The more you look at them, the more links become the most complex and confusing of simple concepts in computing. I started the last couple of weeks with a simple summary learned progressively over the last thirty years: symlinks for the command line and shell scripts, Aliases for the GUI, and hard links only when you really must and know how to use them.

Then as I researched for and wrote up my series of articles here, several of you came back with excellent (and greatly valued) comments which made me question whether those rules of thumb were right. I went back and looked again, and again, and their simplicity was lost. As symlinks work fine in the Finder too, why not use them more, instead of Aliases?

After more experimentation and examination of their practical use, I came back to my original rules of thumb, elaborating them into tables which I published here just over a week ago. I thought the topic was done.

Then came more comments, particularly those from David Charlap, which brought me what seemed a sudden insight: of course, with a symlink you get to specify the path used for the link. So you have a choice between using relative and absolute paths, in many cases at least. Like an alchemist who had just created their first small lump of gold-coloured goo, I wondered why I hadn’t read more about this choice before.

I went back and re-read the man page for the ln command, and Wikipedia’s long entry on symbolic links, and couldn’t find any useful discussion of the merits of using relative and absolute paths for the link, and wondered why this insight hadn’t been passed on there too. Only when I looked yet again at where symlinks work best did the self-evident truth emerge from behind the clouds.

Classical examples of where symlinks work well, and are widely used, include:

  • Inside frameworks and similar structured folders, where only relative paths are used. If the internal structure of the framework becomes disrupted, it ceases to work, but absolute paths would prevent the framework from residing anywhere else.
  • At the root level of your file system, to point to key directories within /private. Those are all protected by SIP, and disruption is devastating anyway. Although the paths are strictly speaking relative (they don’t start with a slash), they are in effect absolute because /private is a top level directory.
  • Linking fixed locations from your Home folder to those on an external volume. Because they’re on a volume mounted in /Volumes, these can only use absolute paths of course.

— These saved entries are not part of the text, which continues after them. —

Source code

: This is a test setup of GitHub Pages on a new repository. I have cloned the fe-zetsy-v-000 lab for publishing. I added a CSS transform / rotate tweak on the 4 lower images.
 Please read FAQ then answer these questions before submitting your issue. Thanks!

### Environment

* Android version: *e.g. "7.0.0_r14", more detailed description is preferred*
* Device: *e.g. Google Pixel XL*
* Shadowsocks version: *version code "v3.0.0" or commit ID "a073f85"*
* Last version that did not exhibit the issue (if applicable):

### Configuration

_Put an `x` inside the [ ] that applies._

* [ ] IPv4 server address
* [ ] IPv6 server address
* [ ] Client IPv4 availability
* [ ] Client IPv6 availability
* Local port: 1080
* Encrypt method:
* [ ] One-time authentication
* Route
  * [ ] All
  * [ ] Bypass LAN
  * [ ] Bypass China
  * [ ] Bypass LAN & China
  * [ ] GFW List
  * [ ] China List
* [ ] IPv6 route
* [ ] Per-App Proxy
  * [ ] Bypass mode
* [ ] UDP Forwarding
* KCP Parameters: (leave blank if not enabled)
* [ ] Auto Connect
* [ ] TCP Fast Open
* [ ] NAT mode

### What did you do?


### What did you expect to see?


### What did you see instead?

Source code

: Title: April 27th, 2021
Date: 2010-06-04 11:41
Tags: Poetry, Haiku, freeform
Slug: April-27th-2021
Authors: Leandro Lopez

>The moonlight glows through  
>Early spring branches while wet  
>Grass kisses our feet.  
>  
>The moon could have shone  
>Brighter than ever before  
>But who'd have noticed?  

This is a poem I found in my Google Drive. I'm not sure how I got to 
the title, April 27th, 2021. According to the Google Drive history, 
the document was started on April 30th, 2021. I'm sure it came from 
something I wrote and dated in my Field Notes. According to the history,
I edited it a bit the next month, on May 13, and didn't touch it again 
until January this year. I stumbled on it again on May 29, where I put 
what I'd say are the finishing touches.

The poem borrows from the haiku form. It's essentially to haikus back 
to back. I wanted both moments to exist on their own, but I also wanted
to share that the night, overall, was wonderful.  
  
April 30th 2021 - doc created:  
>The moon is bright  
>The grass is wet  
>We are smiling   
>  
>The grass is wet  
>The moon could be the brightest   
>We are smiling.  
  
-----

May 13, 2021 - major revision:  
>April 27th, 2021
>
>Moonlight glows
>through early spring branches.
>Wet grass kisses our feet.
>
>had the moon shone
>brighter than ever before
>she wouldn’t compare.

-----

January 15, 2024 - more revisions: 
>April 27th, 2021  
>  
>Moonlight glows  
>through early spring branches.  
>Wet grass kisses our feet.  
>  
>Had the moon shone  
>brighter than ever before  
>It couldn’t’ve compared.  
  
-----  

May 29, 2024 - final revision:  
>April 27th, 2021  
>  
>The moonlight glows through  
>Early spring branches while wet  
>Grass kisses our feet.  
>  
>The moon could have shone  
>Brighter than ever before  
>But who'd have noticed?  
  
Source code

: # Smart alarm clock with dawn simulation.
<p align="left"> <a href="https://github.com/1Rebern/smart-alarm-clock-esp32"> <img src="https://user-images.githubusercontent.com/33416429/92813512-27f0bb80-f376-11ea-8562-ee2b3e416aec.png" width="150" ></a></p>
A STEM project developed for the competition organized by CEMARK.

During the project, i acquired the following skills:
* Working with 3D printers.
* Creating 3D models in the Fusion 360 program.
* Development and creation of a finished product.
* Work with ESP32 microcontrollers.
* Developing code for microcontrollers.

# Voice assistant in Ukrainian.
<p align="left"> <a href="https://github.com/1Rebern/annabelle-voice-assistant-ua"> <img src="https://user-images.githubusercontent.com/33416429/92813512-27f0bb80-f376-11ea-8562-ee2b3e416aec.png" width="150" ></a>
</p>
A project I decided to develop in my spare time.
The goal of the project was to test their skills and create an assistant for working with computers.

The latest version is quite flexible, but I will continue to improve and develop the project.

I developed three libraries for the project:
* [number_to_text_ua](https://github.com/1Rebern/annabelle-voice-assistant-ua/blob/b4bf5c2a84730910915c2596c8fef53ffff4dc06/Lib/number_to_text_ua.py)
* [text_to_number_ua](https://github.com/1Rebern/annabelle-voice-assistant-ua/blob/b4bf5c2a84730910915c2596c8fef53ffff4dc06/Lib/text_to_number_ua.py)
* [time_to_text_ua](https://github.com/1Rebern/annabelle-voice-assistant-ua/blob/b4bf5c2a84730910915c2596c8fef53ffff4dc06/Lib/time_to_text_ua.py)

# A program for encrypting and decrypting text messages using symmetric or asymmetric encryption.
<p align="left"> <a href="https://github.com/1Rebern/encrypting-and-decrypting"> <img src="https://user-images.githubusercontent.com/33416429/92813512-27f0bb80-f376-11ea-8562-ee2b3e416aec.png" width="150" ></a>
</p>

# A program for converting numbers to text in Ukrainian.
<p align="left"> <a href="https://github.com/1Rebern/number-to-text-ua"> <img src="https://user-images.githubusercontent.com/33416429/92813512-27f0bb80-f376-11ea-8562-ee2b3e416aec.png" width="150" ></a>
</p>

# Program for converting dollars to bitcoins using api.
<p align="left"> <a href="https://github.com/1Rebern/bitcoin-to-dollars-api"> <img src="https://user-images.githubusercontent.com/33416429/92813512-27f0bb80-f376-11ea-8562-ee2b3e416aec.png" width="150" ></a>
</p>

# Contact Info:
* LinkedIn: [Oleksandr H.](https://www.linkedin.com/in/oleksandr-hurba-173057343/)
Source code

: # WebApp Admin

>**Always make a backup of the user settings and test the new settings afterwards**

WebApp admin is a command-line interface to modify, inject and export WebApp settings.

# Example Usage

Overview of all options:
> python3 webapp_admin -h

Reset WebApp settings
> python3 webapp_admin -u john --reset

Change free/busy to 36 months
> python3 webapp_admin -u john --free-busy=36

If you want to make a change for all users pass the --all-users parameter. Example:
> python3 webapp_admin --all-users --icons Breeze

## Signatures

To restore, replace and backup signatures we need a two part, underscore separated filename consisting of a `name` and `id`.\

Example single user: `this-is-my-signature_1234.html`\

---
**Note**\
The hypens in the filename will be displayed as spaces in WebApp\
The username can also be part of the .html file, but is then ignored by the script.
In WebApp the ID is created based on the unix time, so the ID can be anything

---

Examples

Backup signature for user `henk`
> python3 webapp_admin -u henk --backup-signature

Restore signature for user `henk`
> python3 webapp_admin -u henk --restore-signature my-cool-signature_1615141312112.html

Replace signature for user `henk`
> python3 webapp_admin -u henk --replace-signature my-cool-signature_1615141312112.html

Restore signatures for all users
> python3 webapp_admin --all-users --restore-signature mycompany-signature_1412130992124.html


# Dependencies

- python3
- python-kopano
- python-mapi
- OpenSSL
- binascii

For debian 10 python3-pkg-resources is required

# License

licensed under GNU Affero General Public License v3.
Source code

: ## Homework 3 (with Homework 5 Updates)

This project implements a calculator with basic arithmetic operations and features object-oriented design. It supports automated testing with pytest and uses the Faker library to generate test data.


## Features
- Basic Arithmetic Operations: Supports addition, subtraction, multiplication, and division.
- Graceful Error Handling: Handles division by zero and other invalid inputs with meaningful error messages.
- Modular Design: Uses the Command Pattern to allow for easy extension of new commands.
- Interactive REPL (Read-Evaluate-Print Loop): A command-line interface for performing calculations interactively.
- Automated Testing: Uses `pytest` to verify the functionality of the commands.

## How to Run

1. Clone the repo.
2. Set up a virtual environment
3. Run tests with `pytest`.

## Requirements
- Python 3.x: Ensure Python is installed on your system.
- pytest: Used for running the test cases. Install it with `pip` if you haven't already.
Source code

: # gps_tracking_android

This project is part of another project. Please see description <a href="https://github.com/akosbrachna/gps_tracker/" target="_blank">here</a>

In each case, there isn’t any real option as to the type of path used. It’s either determined by the purpose of the link, or architectural.

I was then distracted by Thomas Tempelmann’s suggestion for a utility to refresh Aliases and identify those that are broken. This brought with it a more worrying insight: most of the Aliases on my boot volume, even those inside /Library, are broken. Apple’s ingenious composite of symbolic and hard link, crafted to make it more robust when it’s moved or paths change, and served in the friendly GUI, hasn’t solved the problems of links after all.

The underlying problem is that Aliases don’t update themselves quietly when you’re not looking. Most, perhaps all, of those broken Aliases have been migrated across from older Macs. But in that migration, they don’t seem to have become refreshed, nor checked to see whether they are broken.

Unlike good friends, Finder Aliases don’t keep well when left alone. Let’s say that you create an Alias to a working folder buried deep somewhere in your ~/Documents folder. Over time, things get moved around and renamed. When that Alias lies unused and (most significantly) unresolved, it will still work so long as its fallback resolution mechanisms work too. In the meantime, it remains half broken, as its symlink part, the absolute path, no longer exists.

When that unused and unrefreshed Alias is copied over to another volume, perhaps when you migrate to your next Mac or clone that volume to another, the second half of the resolution mechanism in that Alias breaks too: on a different volume, the unique inode and file numbers for the item to which it points are also now broken. Try to resolve it, and macOS cannot find its original item.

I can’t find any current documentation which details those operations which cause a Finder Alias to update its internal information. As they changed substantially in macOS 10.12, when Apple ceased maintaining most of its systematic guides, it’s now a matter of trial and error. As far as I can tell from inspecting the opaque and undocumented information stored within an Alias, simply accessing it using NSURL.bookmarkData(withContentsOf:) and resolving that with URL.init(resolvingBookmarkData:bookmarkDataIsStale:) seems to do the trick.

To look at what the Alias is currently pointing to, you have to open it, which could of course cause it to resolve and try to update its internal data. Even selecting an Alias in an Open File dialog can be sufficient to cause it to resolve and update its contents.

There is a need for a utility to refresh Aliases and check them for broken links. Alifix is a step on the way, and I hope will address this need and more. But it also demonstrates how right I was when I opened the first article in that series with the words:
If there’s one topic which is most likely to bring confusion it’s the different types of links and aliases available in Unix-like file systems, and macOS running on APFS is no exception.

And I’m still not sure that I’m any the wiser.